Daily routines aboard the slave ships
In periods with good weather, the slaves on most slave ships would be brought up on deck in the mornings. Normally the women and children would be allowed to move freely around the deck. The men would be chained together, because it was commonly believed that they would be the ones that would cause violence and resistance.
In the afternoons the slaves would be given their second meal of the day. This meal normally differed from and was often worse than the first one. The meal usually consisted of horse bean, which are large beans which were used to feed horses. The beans were boiled and served with a mixture of flour, water and palm oil, and Cayenne pepper or other spices were added to conceal the taste of the horse beans.

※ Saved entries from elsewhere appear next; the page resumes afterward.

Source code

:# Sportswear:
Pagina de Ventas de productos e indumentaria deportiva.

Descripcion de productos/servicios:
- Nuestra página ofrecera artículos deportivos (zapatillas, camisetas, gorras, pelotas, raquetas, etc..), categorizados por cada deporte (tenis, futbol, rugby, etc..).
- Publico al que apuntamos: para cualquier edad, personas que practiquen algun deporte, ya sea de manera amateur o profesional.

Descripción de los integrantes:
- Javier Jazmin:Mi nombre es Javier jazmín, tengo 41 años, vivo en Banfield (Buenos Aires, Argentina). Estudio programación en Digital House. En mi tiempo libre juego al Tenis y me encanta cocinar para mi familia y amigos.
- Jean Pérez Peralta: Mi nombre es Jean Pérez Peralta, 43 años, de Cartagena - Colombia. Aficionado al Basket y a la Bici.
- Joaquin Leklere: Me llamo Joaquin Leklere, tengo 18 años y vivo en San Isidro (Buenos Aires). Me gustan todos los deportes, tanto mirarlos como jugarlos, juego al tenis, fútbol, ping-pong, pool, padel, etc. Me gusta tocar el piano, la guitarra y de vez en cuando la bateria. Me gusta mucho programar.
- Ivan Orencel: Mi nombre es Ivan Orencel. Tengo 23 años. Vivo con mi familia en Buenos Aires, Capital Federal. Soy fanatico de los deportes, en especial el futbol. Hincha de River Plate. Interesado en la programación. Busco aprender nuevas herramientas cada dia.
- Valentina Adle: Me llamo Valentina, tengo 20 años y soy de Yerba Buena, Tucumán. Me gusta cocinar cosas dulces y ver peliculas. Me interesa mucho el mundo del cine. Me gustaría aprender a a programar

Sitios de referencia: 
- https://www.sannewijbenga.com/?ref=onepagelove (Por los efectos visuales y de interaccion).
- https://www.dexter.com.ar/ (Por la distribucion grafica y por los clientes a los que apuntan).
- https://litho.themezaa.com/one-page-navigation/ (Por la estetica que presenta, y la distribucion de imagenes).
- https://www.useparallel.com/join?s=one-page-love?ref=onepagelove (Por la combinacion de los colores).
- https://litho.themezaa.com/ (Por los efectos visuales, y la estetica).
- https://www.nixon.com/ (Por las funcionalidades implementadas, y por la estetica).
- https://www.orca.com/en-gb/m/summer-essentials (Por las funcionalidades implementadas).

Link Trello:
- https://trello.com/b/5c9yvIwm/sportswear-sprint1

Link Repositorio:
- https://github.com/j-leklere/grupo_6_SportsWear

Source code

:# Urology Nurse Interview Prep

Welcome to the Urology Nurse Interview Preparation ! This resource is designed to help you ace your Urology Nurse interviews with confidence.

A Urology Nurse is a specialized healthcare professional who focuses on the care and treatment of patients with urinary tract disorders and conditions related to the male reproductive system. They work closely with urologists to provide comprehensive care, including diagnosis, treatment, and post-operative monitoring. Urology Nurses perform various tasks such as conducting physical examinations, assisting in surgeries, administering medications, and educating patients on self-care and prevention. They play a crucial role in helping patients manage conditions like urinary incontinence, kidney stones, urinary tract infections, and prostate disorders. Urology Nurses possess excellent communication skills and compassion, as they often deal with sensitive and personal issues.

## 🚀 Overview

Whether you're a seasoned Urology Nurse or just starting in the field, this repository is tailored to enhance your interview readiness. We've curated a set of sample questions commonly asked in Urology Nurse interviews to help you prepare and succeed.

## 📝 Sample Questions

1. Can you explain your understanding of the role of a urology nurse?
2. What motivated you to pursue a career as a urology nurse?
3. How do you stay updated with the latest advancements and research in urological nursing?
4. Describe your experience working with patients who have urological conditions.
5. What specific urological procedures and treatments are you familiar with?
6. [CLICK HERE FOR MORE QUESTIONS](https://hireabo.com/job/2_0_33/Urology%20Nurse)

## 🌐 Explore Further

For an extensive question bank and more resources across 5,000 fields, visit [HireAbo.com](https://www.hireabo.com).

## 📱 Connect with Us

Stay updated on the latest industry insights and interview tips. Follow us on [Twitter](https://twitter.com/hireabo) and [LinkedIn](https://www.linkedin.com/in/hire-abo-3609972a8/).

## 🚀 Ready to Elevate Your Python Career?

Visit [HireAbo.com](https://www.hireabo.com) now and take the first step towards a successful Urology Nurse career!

To ensure a good price for the slaves upon arrival in the Caribbean the captain had to keep the slaves in relatively good physical condition, so to achieve this the slaves were “danced” every morning on deck. The slaves were forced to jump up and down and dance, something which were extremely painful for the men who were still chained together. The “dancing” was normally accompanied by poundings on an African drum or iron kettle, and sometimes by a fiddle or an African banjo.
On ships carrying a large number of slaves, however, it was unlikely that all the slaves would be taken up on deck at the same time, and the crew would probably select the ones who were in most need of exercise.

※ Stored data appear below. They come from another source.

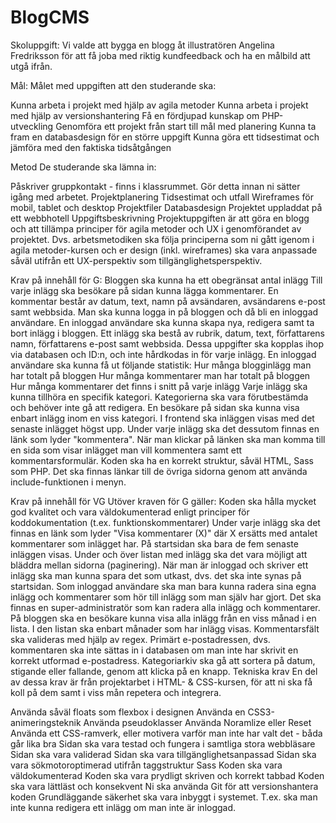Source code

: # BlogCMS

Skoluppgift:
Vi valde att bygga en blogg åt illustratören Angelina Fredriksson för att få joba med riktig kundfeedback och ha en målbild att utgå ifrån.

Mål:
Målet med uppgiften att den studerande ska:

Kunna arbeta i projekt med hjälp av agila metoder
Kunna arbeta i projekt med hjälp av versionshantering
Få en fördjupad kunskap om PHP-utveckling
Genomföra ett projekt från start till mål med planering
Kunna ta fram en databasdesign för en större uppgift
Kunna göra ett tidsestimat och jämföra med den faktiska tidsåtgången

Metod
De studerande ska lämna in:

Påskriver gruppkontakt - finns i klassrummet. Gör detta innan ni sätter igång med arbetet.
Projektplanering
Tidsestimat och utfall
Wireframes för mobil, tablet och desktop
Projektfiler
Databasdesign
Projektet uppladdat på ett webbhotell
Uppgiftsbeskrivning
Projektuppgiften är att göra en blogg och att tillämpa principer för agila metoder och UX i genomförandet av projektet. Dvs. arbetsmetodiken ska följa principerna som ni gått igenom i agila metoder-kursen och er design (inkl. wireframes) ska vara anpassade såväl utifrån ett UX-perspektiv som tillgänglighetsperspektiv.


Krav på innehåll för G:
Bloggen ska kunna ha ett obegränsat antal inlägg
Till varje inlägg ska besökare på sidan kunna lägga kommentarer. En kommentar består av datum, text, namn på avsändaren, avsändarens e-post samt webbsida.
Man ska kunna logga in på bloggen och då bli en inloggad användare.
En inloggad användare ska kunna skapa nya, redigera samt ta bort inlägg i bloggen.
Ett inlägg ska bestå av rubrik, datum, text, författarens namn, författarens e-post samt webbsida. Dessa uppgifter ska kopplas ihop via databasen och ID:n, och inte hårdkodas in för varje inlägg.
En inloggad användare ska kunna få ut följande statistik:
Hur många blogginlägg man har totalt på bloggen
Hur många kommentarer man har totalt på bloggen
Hur många kommentarer det finns i snitt på varje inlägg
Varje inlägg ska kunna tillhöra en specifik kategori. Kategorierna ska vara förutbestämda och behöver inte gå att redigera.
En besökare på sidan ska kunna visa enbart inlägg inom en viss kategori.
I frontend ska inläggen visas med det senaste inlägget högst upp.
Under varje inlägg ska det dessutom finnas en länk som lyder "kommentera". När man klickar på länken ska man komma till en sida som visar inlägget man vill kommentera samt ett kommentarsformulär.
Koden ska ha en korrekt struktur, såväl HTML, Sass som PHP.
Det ska finnas länkar till de övriga sidorna genom att använda include-funktionen i menyn.

Krav på innehåll för VG
Utöver kraven för G gäller:
Koden ska hålla mycket god kvalitet och vara väldokumenterad enligt principer för koddokumentation (t.ex. funktionskommentarer)
Under varje inlägg ska det finnas en länk som lyder "Visa kommentarer (X)" där X ersätts med antalet kommentarer som inlägget har.
På startsidan ska bara de fem senaste inläggen visas. Under och över listan med inlägg ska det vara möjligt att bläddra mellan sidorna (paginering).
När man är inloggad och skriver ett inlägg ska man kunna spara det som utkast, dvs. det ska inte synas på startsidan.
Som inloggad användare ska man bara kunna radera sina egna inlägg och kommentarer som hör till inlägg som man själv har gjort. Det ska finnas en super-administratör som kan radera alla inlägg och kommentarer.
På bloggen ska en besökare kunna visa alla inlägg från en viss månad i en lista. I den listan ska enbart månader som har inlägg visas.
Kommentarsfält ska valideras med hjälp av regex. Primärt e-postadressen, dvs. kommentaren ska inte sättas in i databasen om man inte har skrivit en korrekt utformad e-postadress.
Kategoriarkiv ska gå att sortera på datum, stigande eller fallande, genom att klicka på en knapp.
Tekniska krav
En del av dessa krav är från projektarbet i HTML- & CSS-kursen, för att ni ska få koll på dem samt i viss mån repetera och integrera.

Använda såväl floats som flexbox i designen
Använda en CSS3-animeringsteknik
Använda pseudoklasser
Använda Noramlize eller Reset
Använda ett CSS-ramverk, eller motivera varför man inte har valt det - båda går lika bra
Sidan ska vara testad och fungera i samtliga stora webbläsare
Sidan ska vara validerad
Sidan ska vara tillgänglighetsanpassad
Sidan ska vara sökmotoroptimerad utifrån taggstruktur
Sass
Koden ska vara väldokumenterad
Koden ska vara prydligt skriven och korrekt tabbad
Koden ska vara lättläst och konsekvent
Ni ska använda Git för att versionshantera koden
Grundläggande säkerhet ska vara inbyggt i systemet. T.ex. ska man inte kunna redigera ett inlägg om man inte är inloggad.
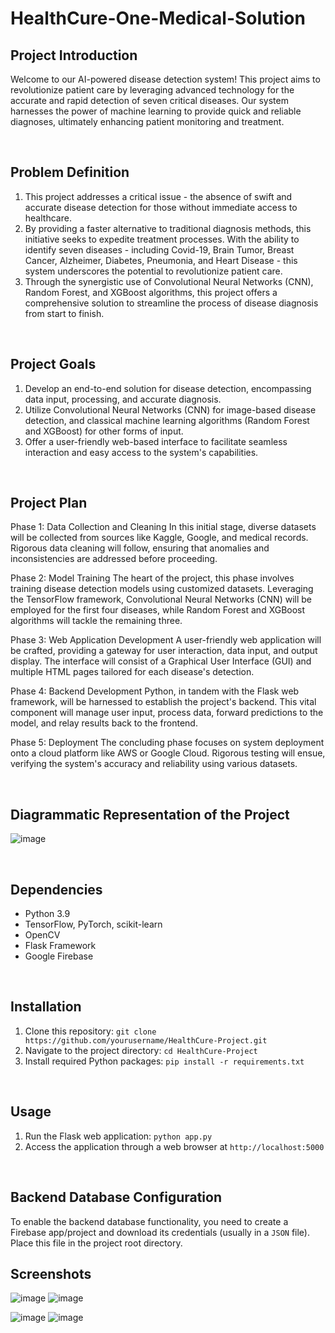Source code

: # HealthCure-One-Medical-Solution

## Project Introduction

Welcome to our AI-powered disease detection system! This project aims to revolutionize patient care by leveraging advanced technology for the accurate and rapid detection of seven critical diseases. Our system harnesses the power of machine learning to provide quick and reliable diagnoses, ultimately enhancing patient monitoring and treatment.

<br>

## Problem Definition

1. This project addresses a critical issue - the absence of swift and accurate disease detection for those without immediate access to healthcare.
2. By providing a faster alternative to traditional diagnosis methods, this initiative seeks to expedite treatment processes. With the ability to identify seven diseases - including Covid-19, Brain Tumor, Breast Cancer, Alzheimer, Diabetes, Pneumonia, and Heart Disease - this system underscores the potential to revolutionize patient care.
3. Through the synergistic use of Convolutional Neural Networks (CNN), Random Forest, and XGBoost algorithms, this project offers a comprehensive solution to streamline the process of disease diagnosis from start to finish.

<br>

## Project Goals
1) Develop an end-to-end solution for disease detection, encompassing data input, processing, and accurate diagnosis.
2) Utilize Convolutional Neural Networks (CNN) for image-based disease detection, and classical machine learning algorithms (Random Forest and XGBoost) for other forms of input.
3) Offer a user-friendly web-based interface to facilitate seamless interaction and easy access to the system's capabilities.

<br>

## Project Plan

Phase 1: Data Collection and Cleaning
In this initial stage, diverse datasets will be collected from sources like Kaggle, Google, and medical records. Rigorous data cleaning will follow, ensuring that anomalies and inconsistencies are addressed before proceeding.

Phase 2: Model Training
The heart of the project, this phase involves training disease detection models using customized datasets. Leveraging the TensorFlow framework, Convolutional Neural Networks (CNN) will be employed for the first four diseases, while Random Forest and XGBoost algorithms will tackle the remaining three.

Phase 3: Web Application Development
A user-friendly web application will be crafted, providing a gateway for user interaction, data input, and output display. The interface will consist of a Graphical User Interface (GUI) and multiple HTML pages tailored for each disease's detection.

Phase 4: Backend Development
Python, in tandem with the Flask web framework, will be harnessed to establish the project's backend. This vital component will manage user input, process data, forward predictions to the model, and relay results back to the frontend.

Phase 5: Deployment
The concluding phase focuses on system deployment onto a cloud platform like AWS or Google Cloud. Rigorous testing will ensue, verifying the system's accuracy and reliability using various datasets.

<br>

## Diagrammatic Representation of the Project
![image](https://github.com/rituraj009/HealthCure-One-Medical-Solution/assets/102078863/5eff05f3-2f13-47ea-8c1f-92e5c1dec477)

<br>

## Dependencies
- Python 3.9
- TensorFlow, PyTorch, scikit-learn
- OpenCV
- Flask Framework
- Google Firebase

<br>

## Installation
1. Clone this repository: `git clone https://github.com/yourusername/HealthCure-Project.git`
2. Navigate to the project directory: `cd HealthCure-Project`
3. Install required Python packages: `pip install -r requirements.txt`

<br>

## Usage
1. Run the Flask web application: `python app.py`
2. Access the application through a web browser at `http://localhost:5000`

<br>

## Backend Database Configuration
To enable the backend database functionality, you need to create a Firebase app/project and download its credentials (usually in a `JSON` file). Place this file in the project root directory.


## Screenshots

![image](https://github.com/rituraj009/HealthCure-One-Medical-Solution/assets/102078863/9d77fbe5-b685-4641-846f-0ec2eb757a0a)
![image](https://github.com/rituraj009/HealthCure-One-Medical-Solution/assets/102078863/7c4cee6c-fec0-4116-997f-9575af533722)

![image](https://github.com/rituraj009/HealthCure-One-Medical-Solution/assets/102078863/ce09f38b-c054-4ffb-82c6-2f2b19abc45f)
![image](https://github.com/rituraj009/HealthCure-One-Medical-Solution/assets/102078863/64c4013c-303d-4a3a-9562-ca735e14412a)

Slaves who refused to “dance” would be punished in different ways. The most common method of punishment aboard the slave ships was whipping. Though most whips were made only of simple rope, the crew sometimes used the cat-o-nine-tails which could slash the skin on a slave`s back to ribbons in only a few lashes. It consisted of nine ropes, each coated with tar and with a knot at the end. Whipping could in some cases, when used in the most brutal manner be fatal. However, despite the risk of being punished, the slaves generally enjoyed the time they spent on deck, because this was the only time during the day they were allowed to move “freely” and breathe some fresh air. It was a more than welcomed break from the dark and filthy gloom below deck.